By Dave Chauncey • Treasurer of the Young Lawyers Section
The Downtown Investment Authority has put forward a plan to invest in the adaptive recycling of Jacksonville’s most historic buildings. It is a plan that makes good business sense and should be supported.
In 1901 the city burned to the ground and nearly 2,400 buildings were destroyed. People from all walks of life have rebuilt their lives and this city from the ashes.
Unfortunately, in the past 50 years, many of the downtown historic buildings that gave a glimpse of their resurgence more than a century ago have been demolished.
It wasn’t long ago that Main Street was lined with historic buildings from Main Street Bridge to Springfield.
Bay, Forsyth, Adams, and Ashley streets were dense and passable with entertainment and shops.
Although times change and development with market demands is a must, the demolition of solid structures has filled the city center with a patchwork of vacant lots and surface parking spaces.
If you stand on the corner of Laura- and Adamsstraße, you can almost feel the former glory of the city center with its architecture, hotels, apartments and offices.
There was a step in a positive direction in 2016 when the city council voted to add a Downtown Historic District to the National Register of Historic Places.
We are still blessed with some remaining historical inventory of buildings that are worth preserving and reusing. Historical structures are often more architecturally significant and at the same time convey a common sense of place and identity. Most historical structures can only be replicated at exorbitant costs.
There is no doubt that some buildings are so dilapidated and expensive to reuse that they will have to be demolished. There are also buildings that outlast their use or there is a higher and better use.
The economics of conservation and adaptive reuse tell us that instead of investing millions of dollars in demolitions that rarely match actual market conditions, the city should reinvest in its historic buildings as the DIA plan provides.
In 2002, Tim McLendon, who I worked with as a research fellow at the University of Florida’s Center for Governmental Responsibility while studying law, co-authored a state-commissioned study of the economic impact of historic preservation and adaptive recycling in Florida.
The study put the effects of preservation and reuse at $ 4.2 billion a year. For example, nearly 60% of tourists said they wanted to visit a historic district or historic site while visiting Florida.
The study looked at the conservation and reuse efforts in Springfield in the late 1990s, led by then-Mayor John Delaney, that resulted in property values doubling in just a few years.
Springfield property values continue to skyrocket, which has had a positive impact on the city’s bottom line. Other local historic neighborhoods have had similar results.

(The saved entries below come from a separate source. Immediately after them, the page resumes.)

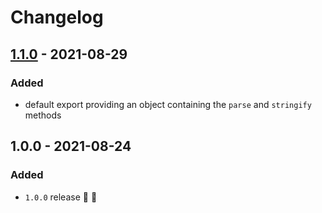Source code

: # Changelog


## [1.1.0](https://github.com/supercharge/json/compare/v1.0.0...v1.1.0) - 2021-08-29

### Added
- default export providing an object containing the `parse` and `stringify` methods


## 1.0.0 - 2021-08-24

### Added
- `1.0.0` release 🚀 🎉
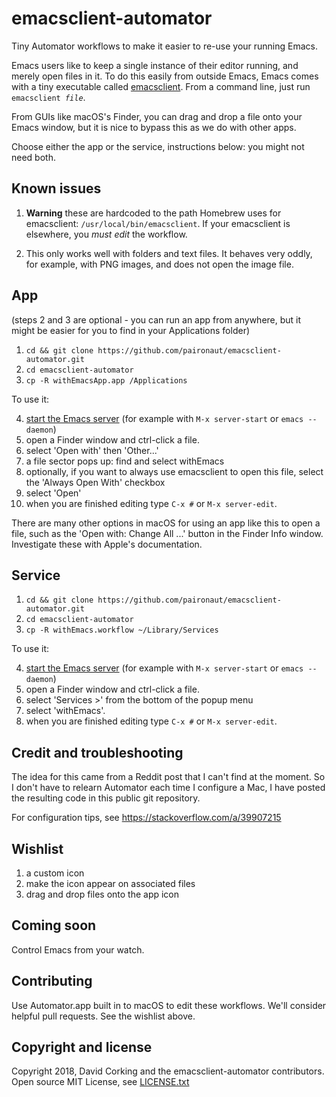 # emacsclient-automator
<!--
Copyright 2018, David Corking and the emacsclient-automator contributors
SPDX-License-Identifier: MIT
-->
Tiny Automator workflows to make it easier to re-use your running
Emacs.

Emacs users like to keep a single instance of their editor running,
and merely open files in it. To do this easily from outside Emacs,
Emacs comes with a tiny executable called
[emacsclient](https://www.emacswiki.org/emacs/EmacsClient). From a
command line, just run <code>emacsclient <em>file</em></code>.

From GUIs like macOS's Finder, you can drag and drop a file onto your
Emacs window, but it is nice to bypass this as we do with other apps.

Choose either the app or the service, instructions below: you might
not need both.

## Known issues

1. **Warning** these are hardcoded to the path Homebrew uses for
   emacsclient: `/usr/local/bin/emacsclient`. If your emacsclient is
   elsewhere, you *must edit* the workflow.

2. This only works well with folders and text files. It behaves very
   oddly, for example, with PNG images, and does not open the image
   file.

## App

(steps 2 and 3 are optional - you can run an app from anywhere, but it
might be easier for you to find in your Applications folder)

1. `cd && git clone https://github.com/paironaut/emacsclient-automator.git`
2. `cd emacsclient-automator`
3. `cp -R withEmacsApp.app /Applications`

To use it:

4. [start the Emacs
   server](https://www.gnu.org/software/emacs/manual/html_node/emacs/Emacs-Server.html)
   (for example with `M-x server-start` or `emacs --daemon`)
5. open a Finder window and ctrl-click a file.
6. select 'Open with' then 'Other...'
7. a file sector pops up: find and select withEmacs
8. optionally, if you want to always use emacsclient to open this
   file, select the 'Always Open With' checkbox
9. select 'Open'
10. when you are finished editing type `C-x #` or `M-x server-edit`.

There are many other options in macOS for using an app like this to
open a file, such as the 'Open with: Change All ...' button in the
Finder Info window. Investigate these with Apple's documentation.

## Service

1. `cd && git clone https://github.com/paironaut/emacsclient-automator.git`
2. `cd emacsclient-automator`
3. `cp -R withEmacs.workflow ~/Library/Services`

To use it:

4. [start the Emacs
   server](https://www.gnu.org/software/emacs/manual/html_node/emacs/Emacs-Server.html)
   (for example with `M-x server-start` or `emacs --daemon`)
5. open a Finder window and ctrl-click a file.
6. select 'Services >' from the bottom of the popup menu
7. select 'withEmacs'.
8. when you are finished editing type `C-x #` or `M-x server-edit`.

## Credit and troubleshooting

The idea for this came from a Reddit post that I can't find at the
moment. So I don't have to relearn Automator each time I configure a
Mac, I have posted the resulting code in this public git repository.

For configuration tips, see https://stackoverflow.com/a/39907215

## Wishlist

1. a custom icon
2. make the icon appear on associated files
3. drag and drop files onto the app icon

## Coming soon

Control Emacs from your watch.

## Contributing

Use Automator.app built in to macOS to edit these workflows. We'll
consider helpful pull requests. See the wishlist above.

## Copyright and license

Copyright 2018, David Corking and the emacsclient-automator
contributors. Open source MIT License, see [LICENSE.txt](LICENSE.txt)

St. Johns County was viewed as a role model by the study after decades of conservation and recycling efforts had reaped economic success.
Texas and Utah conducted similar studies that found that for every $ 1 invested in reuse, there was at least $ 4 in private sector investments.
You don’t have to go far to see other achievements. Downtown St. Petersburg has been known for years as “God’s Waiting Room” with little to no development and has been revitalized with a mix of reuse and fill development. Orlando, Sarasota, Savannah, and Greenville, South Carolina are some regional achievements.
Jacksonville has not seen a new high-rise on its Northbank since the Plaza Condominium at Berkman Plaza & Marina in 2002.
However, in restoring historic skyscrapers such as The Barnett Building, The Carling and 11 East Forsyth that are currently at or near full capacity, we have seen the preservation and reuse have been successful. These buildings were given new life by the Trust Fund for Historic Preservation established in 2002, for which, however, no funds are currently available.
Home runs, like the plans discussed at the shipyards (which will require a lot of government subsidies), would be a step forward if they happen, but to use a different baseball analogy we need to continue hitting singles and doubles with complementary uses that include the Go get the momentum. Eventually, we’ll be making lots of home runs, including developing new fillings, while the market works.
The preservation of historical monuments and the reuse are an essential part of the revitalization of an urban core. The DIA’s plan is well thought out as it seeks to invest in heritage preservation while helping developers through non-monetary means by streamlining the bureaucratic regulatory process.
There are several projects in the works, such as the former Ambassador Hotel, the former JEA / Independent Life Building and the Laura Street Trio, which can support the dynamic with a hopeful economic upswing.
The plan will help revitalize the inner city while preserving historic sites for us and future generations.
Dave Chauncey is an attorney with Alexander DeGance Barnett and Chairman of the Jacksonville Historical Society’s Historic Sites Committee.